_BRIEF_: This calls for a verbatim copy of all the data, with no images carried over.

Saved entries
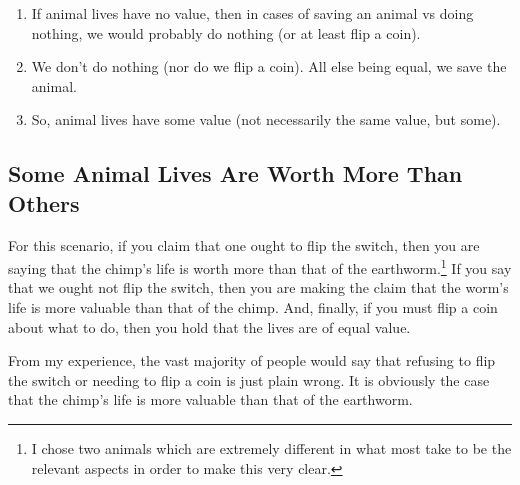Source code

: \begin{enumerate}
    \item If animal lives have no value, then in cases of saving an animal vs doing nothing, we would probably do nothing (or at least flip a coin).
    \item We don’t do nothing (nor do we flip a coin). All else being equal, we save the animal.
    \item So, animal lives have some value (not necessarily the same value, but some).
\end{enumerate}

\subsection{Some Animal Lives Are Worth More Than Others}


For this scenario, if you claim that one ought to flip the switch, then you are saying that the chimp's life is worth more than that of the earthworm.\footnote{I chose two animals which are extremely different in what most take to be the relevant aspects in order to make this very clear.} If you say that we ought not flip the switch, then you are making the claim that the worm's life is more valuable than that of the chimp. And, finally, if you must flip a coin about what to do, then you hold that the lives are of equal value.

From my experience, the vast majority of people would say that refusing to flip the switch or needing to flip a coin is just plain wrong. It is obviously the case that the chimp's life is more valuable than that of the earthworm.


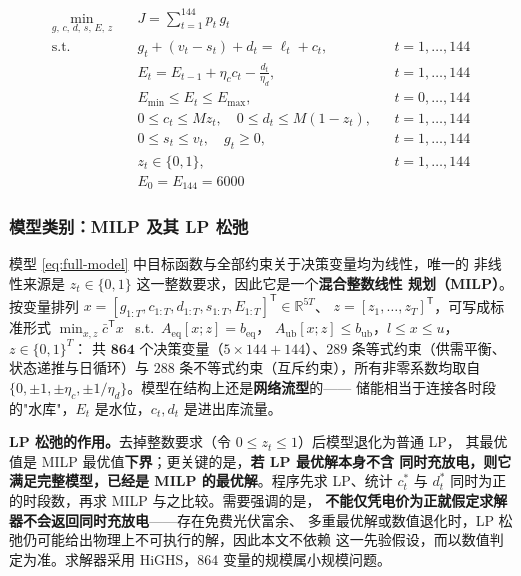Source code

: \documentclass[withoutpreface,bwprint]{cumcmthesis}
\begin{document}
\begin{equation}
\begin{aligned}
  \min_{g,\,c,\,d,\,s,\,E,\,z} \quad & J = \sum_{t=1}^{144} p_t\, g_t \\[2pt]
  \text{s.t.} \quad
  & g_t + (v_t - s_t) + d_t = \ell_t + c_t, && t = 1,\dots,144 \\
  & E_t = E_{t-1} + \eta_c c_t - \frac{d_t}{\eta_d}, && t = 1,\dots,144 \\
  & E_{\min} \le E_t \le E_{\max}, && t = 0,\dots,144 \\
  & 0 \le c_t \le M z_t, \quad 0 \le d_t \le M(1-z_t), && t = 1,\dots,144 \\
  & 0 \le s_t \le v_t, \quad g_t \ge 0, && t = 1,\dots,144 \\
  & z_t \in \{0,1\}, && t = 1,\dots,144 \\
  & E_0 = E_{144} = 6000
\end{aligned}
\label{eq:full-model}
\end{equation}

\subsubsection{模型类别：MILP 及其 LP 松弛}

模型 \eqref{eq:full-model} 中目标函数与全部约束关于决策变量均为线性，唯一的
非线性来源是 $z_t \in \{0,1\}$ 这一整数要求，因此它是一个\textbf{混合整数线性
规划（MILP）}。按变量排列
$x=[g_{1:T},c_{1:T},d_{1:T},s_{1:T},E_{1:T}]^{\mathsf T}\in\mathbb R^{5T}$、
$z=[z_1,\dots,z_T]^{\mathsf T}$，可写成标准形式
$\min_{x,z}\bar c^{\mathsf T}x$ \ s.t.\ $A_{\mathrm{eq}}[x;z]=b_{\mathrm{eq}}$，
$A_{\mathrm{ub}}[x;z]\le b_{\mathrm{ub}}$，$l\le x\le u$，$z\in\{0,1\}^T$：
共 $\mathbf{864}$ 个决策变量（$5\times144+144$）、$289$ 条等式约束（供需平衡、
状态递推与日循环）与 $288$ 条不等式约束（互斥约束），所有非零系数均取自
$\{0,\pm1,\pm\eta_c,\pm1/\eta_d\}$。模型在结构上还是\textbf{网络流型}的——
储能相当于连接各时段的"水库"，$E_t$ 是水位，$c_t,d_t$ 是进出库流量。

\textbf{LP 松弛的作用。}去掉整数要求（令 $0\le z_t\le1$）后模型退化为普通 LP，
其最优值是 MILP 最优值\textbf{下界}；更关键的是，\textbf{若 LP 最优解本身不含
同时充放电，则它满足完整模型，已经是 MILP 的最优解}。程序先求 LP、统计
$c_t^*$ 与 $d_t^*$ 同时为正的时段数，再求 MILP 与之比较。需要强调的是，
\textbf{不能仅凭电价为正就假定求解器不会返回同时充放电}——存在免费光伏富余、
多重最优解或数值退化时，LP 松弛仍可能给出物理上不可执行的解，因此本文不依赖
这一先验假设，而以数值判定为准。求解器采用 HiGHS，$864$ 变量的规模属小规模问题。
\end{document}

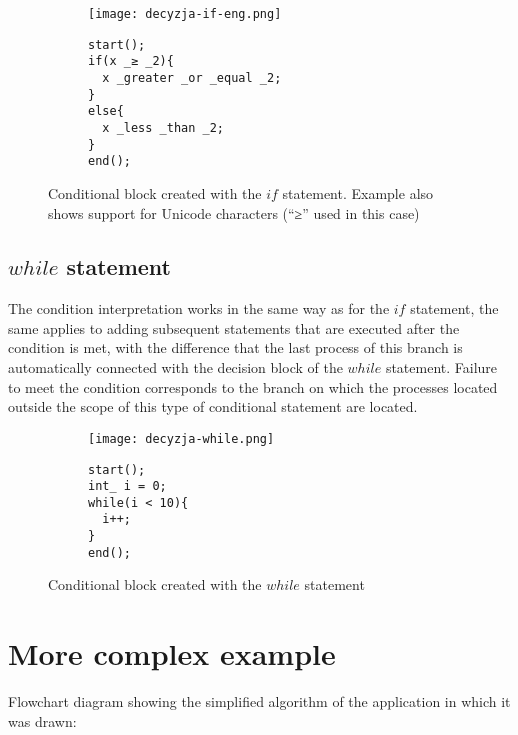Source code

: \begin{figure}[H]
  \begin{subfigure}[t]{0.49\textwidth}
    \vspace{0pt}
    \centering
    \texttt{[image: decyzja-if-eng.png]}
  \end{subfigure}\hfill
  \begin{subfigure}[t]{0.44\textwidth}
    \begin{verbatim}
start();
if(x _≥ _2){
  x _greater _or _equal _2;
}
else{
  x _less _than _2;
}
end();
    \end{verbatim}
  \end{subfigure}%
  \caption{Conditional block created with the $if$ statement. Example also shows support for Unicode characters (``≥'' used in this case)}
\end{figure}

		\subsection { $while$ statement } 
	
		The condition interpretation works in the same way as for the $if$ statement, the same applies to adding subsequent statements that are executed after the condition is met, with the difference that the last process of this branch is automatically connected with the decision block of the $while$ statement. Failure to meet the condition corresponds to the branch on which the processes located outside the scope of this type of conditional statement are located.
	
\begin{figure}[H]
  \begin{subfigure}[t]{0.49\textwidth}
    \vspace{0pt}
    \centering
    \texttt{[image: decyzja-while.png]}
  \end{subfigure}\hfill
  \begin{subfigure}[t]{0.44\textwidth}
    \begin{verbatim}
start();
int_ i = 0;
while(i < 10){
  i++;
}
end();
    \end{verbatim}
  \end{subfigure}%
  \caption{Conditional block created with the $while$ statement}
\end{figure}	

\section{More complex example}
Flowchart diagram showing the simplified algorithm of the application in which it was drawn: {\smallskip}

_ANSWER SECTION_:
Source code

: \begin{enumerate}
    \item If animal lives have no value, then in cases of saving an animal vs doing nothing, we would probably do nothing (or at least flip a coin).
    \item We don’t do nothing (nor do we flip a coin). All else being equal, we save the animal.
    \item So, animal lives have some value (not necessarily the same value, but some).
\end{enumerate}

\subsection{Some Animal Lives Are Worth More Than Others}


For this scenario, if you claim that one ought to flip the switch, then you are saying that the chimp's life is worth more than that of the earthworm.\footnote{I chose two animals which are extremely different in what most take to be the relevant aspects in order to make this very clear.} If you say that we ought not flip the switch, then you are making the claim that the worm's life is more valuable than that of the chimp. And, finally, if you must flip a coin about what to do, then you hold that the lives are of equal value.

From my experience, the vast majority of people would say that refusing to flip the switch or needing to flip a coin is just plain wrong. It is obviously the case that the chimp's life is more valuable than that of the earthworm.


Source code

: \documentclass[withoutpreface,bwprint]{cumcmthesis}
\begin{document}
\begin{equation}
\begin{aligned}
  \min_{g,\,c,\,d,\,s,\,E,\,z} \quad & J = \sum_{t=1}^{144} p_t\, g_t \\[2pt]
  \text{s.t.} \quad
  & g_t + (v_t - s_t) + d_t = \ell_t + c_t, && t = 1,\dots,144 \\
  & E_t = E_{t-1} + \eta_c c_t - \frac{d_t}{\eta_d}, && t = 1,\dots,144 \\
  & E_{\min} \le E_t \le E_{\max}, && t = 0,\dots,144 \\
  & 0 \le c_t \le M z_t, \quad 0 \le d_t \le M(1-z_t), && t = 1,\dots,144 \\
  & 0 \le s_t \le v_t, \quad g_t \ge 0, && t = 1,\dots,144 \\
  & z_t \in \{0,1\}, && t = 1,\dots,144 \\
  & E_0 = E_{144} = 6000
\end{aligned}
\label{eq:full-model}
\end{equation}

\subsubsection{模型类别：MILP 及其 LP 松弛}

模型 \eqref{eq:full-model} 中目标函数与全部约束关于决策变量均为线性，唯一的
非线性来源是 $z_t \in \{0,1\}$ 这一整数要求，因此它是一个\textbf{混合整数线性
规划（MILP）}。按变量排列
$x=[g_{1:T},c_{1:T},d_{1:T},s_{1:T},E_{1:T}]^{\mathsf T}\in\mathbb R^{5T}$、
$z=[z_1,\dots,z_T]^{\mathsf T}$，可写成标准形式
$\min_{x,z}\bar c^{\mathsf T}x$ \ s.t.\ $A_{\mathrm{eq}}[x;z]=b_{\mathrm{eq}}$，
$A_{\mathrm{ub}}[x;z]\le b_{\mathrm{ub}}$，$l\le x\le u$，$z\in\{0,1\}^T$：
共 $\mathbf{864}$ 个决策变量（$5\times144+144$）、$289$ 条等式约束（供需平衡、
状态递推与日循环）与 $288$ 条不等式约束（互斥约束），所有非零系数均取自
$\{0,\pm1,\pm\eta_c,\pm1/\eta_d\}$。模型在结构上还是\textbf{网络流型}的——
储能相当于连接各时段的"水库"，$E_t$ 是水位，$c_t,d_t$ 是进出库流量。

\textbf{LP 松弛的作用。}去掉整数要求（令 $0\le z_t\le1$）后模型退化为普通 LP，
其最优值是 MILP 最优值\textbf{下界}；更关键的是，\textbf{若 LP 最优解本身不含
同时充放电，则它满足完整模型，已经是 MILP 的最优解}。程序先求 LP、统计
$c_t^*$ 与 $d_t^*$ 同时为正的时段数，再求 MILP 与之比较。需要强调的是，
\textbf{不能仅凭电价为正就假定求解器不会返回同时充放电}——存在免费光伏富余、
多重最优解或数值退化时，LP 松弛仍可能给出物理上不可执行的解，因此本文不依赖
这一先验假设，而以数值判定为准。求解器采用 HiGHS，$864$ 变量的规模属小规模问题。
\end{document}

Source code

: \begin{figure}[H]
  \begin{subfigure}[t]{0.49\textwidth}
    \vspace{0pt}
    \centering
    \texttt{[image: decyzja-if-eng.png]}
  \end{subfigure}\hfill
  \begin{subfigure}[t]{0.44\textwidth}
    \begin{verbatim}
start();
if(x _≥ _2){
  x _greater _or _equal _2;
}
else{
  x _less _than _2;
}
end();
    \end{verbatim}
  \end{subfigure}%
  \caption{Conditional block created with the $if$ statement. Example also shows support for Unicode characters (``≥'' used in this case)}
\end{figure}

		\subsection { $while$ statement } 
	
		The condition interpretation works in the same way as for the $if$ statement, the same applies to adding subsequent statements that are executed after the condition is met, with the difference that the last process of this branch is automatically connected with the decision block of the $while$ statement. Failure to meet the condition corresponds to the branch on which the processes located outside the scope of this type of conditional statement are located.
	
\begin{figure}[H]
  \begin{subfigure}[t]{0.49\textwidth}
    \vspace{0pt}
    \centering
    \texttt{[image: decyzja-while.png]}
  \end{subfigure}\hfill
  \begin{subfigure}[t]{0.44\textwidth}
    \begin{verbatim}
start();
int_ i = 0;
while(i < 10){
  i++;
}
end();
    \end{verbatim}
  \end{subfigure}%
  \caption{Conditional block created with the $while$ statement}
\end{figure}	

\section{More complex example}
Flowchart diagram showing the simplified algorithm of the application in which it was drawn: {\smallskip}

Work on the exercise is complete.